Essa identificação popular vem do próprio percurso do autor. Nascido em 1909, em Assaré, no sertão cearense, Patativa herdou dos pais camponeses o amor pela terra. Desde pequeno, trabalhou na lavoura e aprendeu com o cotidiano a observar, sentir e transformar as experiências em poesia.
Mesmo com pouca escolaridade, o poeta criou uma obra de profundo conteúdo social e cultural. A simplicidade de sua escrita reflete a oralidade do povo sertanejo e reforça a ideia de que a sabedoria não está apenas na escola, mas também na experiência de vida. Essa é uma das marcas centrais do Patativa do Assaré: a capacidade de traduzir o cotidiano em arte.

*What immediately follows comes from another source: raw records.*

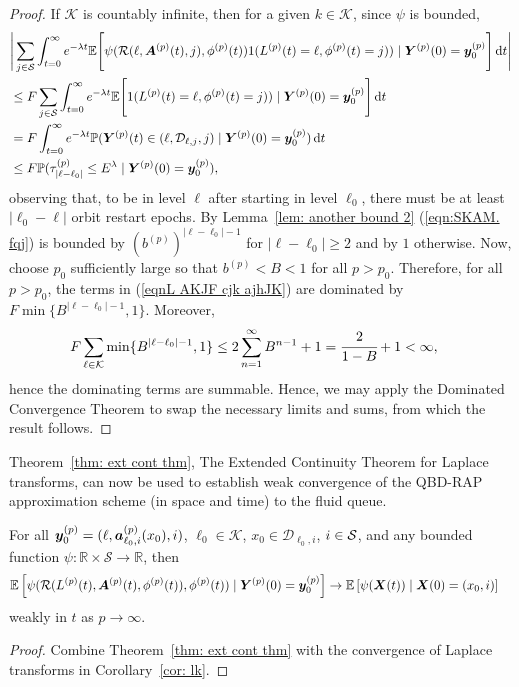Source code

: \begin{proof}
	If \(\mathcal K\) is countably infinite, then for a given \(k\in\mathcal K\), since \(\psi\) is bounded,
	\begin{align}
		&\Bigg|\sum_{j\in\mathcal S}\int_{t=0}^\infty e^{-\lambda t}\mathbb E\Bigg[\psi( \mathcal R(\ell,\boldsymbol A^{(p)}(t),j),\phi^{(p)}(t) )  1({L}^{(p)}(t)=\ell,\phi^{(p)}(t)=j))  \mid \nonumber
		\boldsymbol Y^{(p)}(0)=\boldsymbol y_0^{(p)} \Bigg] \, \mathrm{d} t\Bigg| \nonumber 
		\\&\leq F \sum_{j\in\mathcal S}\int_{t=0}^\infty e^{-\lambda t}\mathbb E\Bigg[1({L}^{(p)}(t)=\ell,\phi^{(p)}(t)=j))  \mid \nonumber
		\boldsymbol Y^{(p)}(0)=\boldsymbol y_0^{(p)}\Bigg] \, \mathrm{d} t \nonumber 
		\\&= F  \int_{t=0}^\infty e^{-\lambda t}\mathbb P( {\boldsymbol Y}^{(p)}(t)\in(\ell,\mathcal D_{\ell,j},j) \mid   
		\boldsymbol Y^{(p)}(0)=\boldsymbol y_0^{(p)})\, \mathrm{d} t \nonumber 
		\\&\leq F \mathbb P(\tau_{|\ell-\ell_0|}^{(p)}\leq E^\lambda \mid
			\boldsymbol Y^{(p)}(0)=\boldsymbol y_0^{(p)}), \label{eqn:SKAM. fqj}
	\end{align}
	observing that, to be in level \(\ell\) after starting in level \(\ell_0\), there must be at least \(|\ell_0-\ell|\) orbit restart epochs. By Lemma~\ref{lem: another bound 2} (\ref{eqn:SKAM. fqj}) is bounded by \(\left(b^{(p)}\right)^{|\ell-\ell_0|-1}\) for \(|\ell-\ell_0|\geq 2\) and by \(1\) otherwise. Now, choose \(p_0\) sufficiently large so that \(b^{(p)}<B<1\) for all \(p>p_0\). Therefore, for all \(p>p_0\), the terms in (\ref{eqnL AKJF cjk ajhJK}) are dominated by \(F\min\{B^{|\ell-\ell_0|-1},1\}\). Moreover, 
	\begin{align*}
		F\sum_{\ell\in\mathcal K} \min\{B^{|\ell-\ell_0|-1},1\} 
		&\leq2\sum_{n=1}^\infty B^{n-1}+1
		=\cfrac{2}{1-B}+1
		<\infty,
	\end{align*}
	hence the dominating terms are summable. Hence, we may apply the Dominated Convergence Theorem to swap the necessary limits and sums, from which the result follows.
\end{proof} 

Theorem~\ref{thm: ext cont thm}, The Extended Continuity Theorem for Laplace transforms, can now be used to establish weak convergence of the QBD-RAP approximation scheme (in space and time) to the fluid queue. 

\begin{thm}\label{thm: big thm}
	For all \(\boldsymbol y_0^{(p)}=(\ell,\boldsymbol a_{\ell_0,i}^{(p)}(x_0),i)\), \(\ell_0\in\mathcal K\), \(x_0\in\mathcal D_{\ell_0,i}\), \(i\in\mathcal{S}\), and any bounded function \(\psi:\mathbb R\times \mathcal S \to \mathbb R\), then
	\begin{align}
			&\mathbb E\left[\psi( \mathcal R(L^{(p)}(t),\boldsymbol A^{(p)}(t),\phi^{(p)}(t)),\phi^{(p)}(t) )   \mid \boldsymbol Y^{(p)}(0)=\boldsymbol y_0^{(p)} \right] \nonumber 
			\to \mathbb E\left[\psi({\boldsymbol X}(t))\mid \boldsymbol X(0)=(x_0, i) \right] \nonumber
	\end{align}
	weakly in \(t\) as \(p\to \infty\). 
\end{thm}
\begin{proof}
	Combine Theorem~\ref{thm: ext cont thm} with the convergence of Laplace transforms in Corollary~\ref{cor: lk}. 
\end{proof}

O poema não busca glamour nem piedade. Ele revela a dignidade de quem trabalha “de inverno e de estio”, mostrando que o valor do ser humano está no esforço e na sinceridade, não nas riquezas ou títulos. Nesse sentido, Patativa se torna a voz de milhões de brasileiros que vivem do campo, mas raramente têm suas histórias contadas.
Sou fio das mata, cantô da mão grosa
Trabaio na roça, de inverno e de estio
A minha chupana é tapada de barro
Só fumo cigarro de paia de mio
Sou poeta das brenha, não faço o papé
De argum menestrê, ou errante cantô
Que veve vagando, com sua viola
Cantando, pachola, à percura de amô
Não tenho sabença, pois nunca estudei
Apenas eu seio o meu nome assiná
Meu pai, coitadinho! vivia sem cobre
E o fio do pobre não pode estudá
Meu verso rastero, singelo e sem graça
Não entra na praça, no rico salão
Meu verso só entra no campo da roça e dos eito
E às vezes, recordando feliz mocidade
Canto uma sodade que mora em meu peito
A obra de Patativa se destaca por seu compromisso com a preservação da cultura e da identidade nordestina. Seus versos falam da seca, da fé, da saudade e da esperança, temas centrais da vida no sertão. Além disso, o poeta reflete sobre as desigualdades sociais, mas sem perder o tom de orgulho e resistência que caracteriza o povo da roça.
Mais do que versos, cada poema de Patativa é um documento cultural. Ele representa uma forma de resistência simbólica, uma defesa da vida rural e da sabedoria popular que atravessa gerações. Ao afirmar que seu “verso rastero, singelo e sem graça não entra no rico salão”, o poeta revela sua consciência de classe e a autonomia de seu fazer artístico, livre das exigências literárias das elites.
Com sua poesia marcada pela fé, pela musicalidade e pelo olhar humano, Patativa do Assaré se tornou um símbolo nacional. Sua obra ultrapassou fronteiras regionais e passou a ser estudada em escolas, universidades e festivais de literatura popular. Ainda hoje, seus poemas servem de inspiração para novas gerações de artistas, cordelistas e cantadores.
O trabalhador rural retratado por Patativa tem rosto, voz e alma. Ele é o personagem central de uma história que valoriza o trabalho digno, a solidariedade e a simplicidade. O poeta soube dar a esse homem comum o espaço que jamais lhe foi concedido pelos grandes centros urbanos, eternizando sua cultura e sua força nos versos do sertão.
Com sua genialidade sertaneja, Patativa do Assaré continua a ecoar nas vozes de quem faz da terra o seu sustento e da poesia, um gesto de resistência e amor à vida.